INPUT MATERIAL
-- -- --

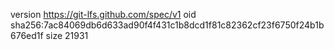version https://git-lfs.github.com/spec/v1
oid sha256:7ac84069db6d633ad90f4f431c1b8dcd1f81c82362cf23f6750f24b1b676ed1f
size 21931
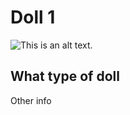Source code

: # Doll 1

![This is an alt text.](/img/dolls/doll1.png "This is a sample image.")

## What type of doll

Other info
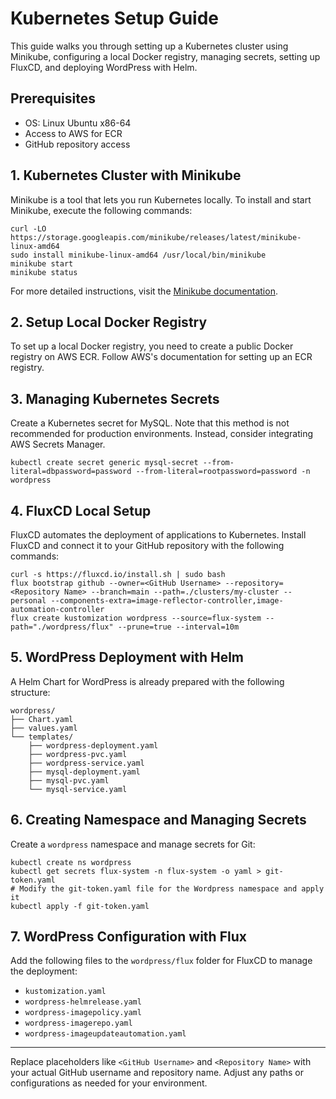 # Kubernetes Setup Guide

This guide walks you through setting up a Kubernetes cluster using Minikube, configuring a local Docker registry, managing secrets, setting up FluxCD, and deploying WordPress with Helm.

## Prerequisites
- OS: Linux Ubuntu x86-64
- Access to AWS for ECR
- GitHub repository access

## 1. Kubernetes Cluster with Minikube
Minikube is a tool that lets you run Kubernetes locally. To install and start Minikube, execute the following commands:

    curl -LO https://storage.googleapis.com/minikube/releases/latest/minikube-linux-amd64
    sudo install minikube-linux-amd64 /usr/local/bin/minikube
    minikube start
    minikube status

For more detailed instructions, visit the [Minikube documentation](https://minikube.sigs.k8s.io/docs/start/).

## 2. Setup Local Docker Registry
To set up a local Docker registry, you need to create a public Docker registry on AWS ECR. Follow AWS's documentation for setting up an ECR registry.

## 3. Managing Kubernetes Secrets
Create a Kubernetes secret for MySQL. Note that this method is not recommended for production environments. Instead, consider integrating AWS Secrets Manager.

    kubectl create secret generic mysql-secret --from-literal=dbpassword=password --from-literal=rootpassword=password -n wordpress

## 4. FluxCD Local Setup
FluxCD automates the deployment of applications to Kubernetes. Install FluxCD and connect it to your GitHub repository with the following commands:

    curl -s https://fluxcd.io/install.sh | sudo bash
    flux bootstrap github --owner=<GitHub Username> --repository=<Repository Name> --branch=main --path=./clusters/my-cluster --personal --components-extra=image-reflector-controller,image-automation-controller
    flux create kustomization wordpress --source=flux-system --path="./wordpress/flux" --prune=true --interval=10m

## 5. WordPress Deployment with Helm
A Helm Chart for WordPress is already prepared with the following structure:

    wordpress/
    ├── Chart.yaml
    ├── values.yaml
    └── templates/
        ├── wordpress-deployment.yaml
        ├── wordpress-pvc.yaml
        ├── wordpress-service.yaml
        ├── mysql-deployment.yaml
        ├── mysql-pvc.yaml
        └── mysql-service.yaml

## 6. Creating Namespace and Managing Secrets
Create a `wordpress` namespace and manage secrets for Git:

    kubectl create ns wordpress
    kubectl get secrets flux-system -n flux-system -o yaml > git-token.yaml
    # Modify the git-token.yaml file for the Wordpress namespace and apply it
    kubectl apply -f git-token.yaml

## 7. WordPress Configuration with Flux
Add the following files to the `wordpress/flux` folder for FluxCD to manage the deployment:

- `kustomization.yaml`
- `wordpress-helmrelease.yaml`
- `wordpress-imagepolicy.yaml`
- `wordpress-imagerepo.yaml`
- `wordpress-imageupdateautomation.yaml`

---

Replace placeholders like `<GitHub Username>` and `<Repository Name>` with your actual GitHub username and repository name. Adjust any paths or configurations as needed for your environment.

-- -- --

WHAT THE EXERCISE ASKS
Taking the lines above one at a time, give the number of them that contain the string "documentation". Add nothing else.

ANSWER SECTION
2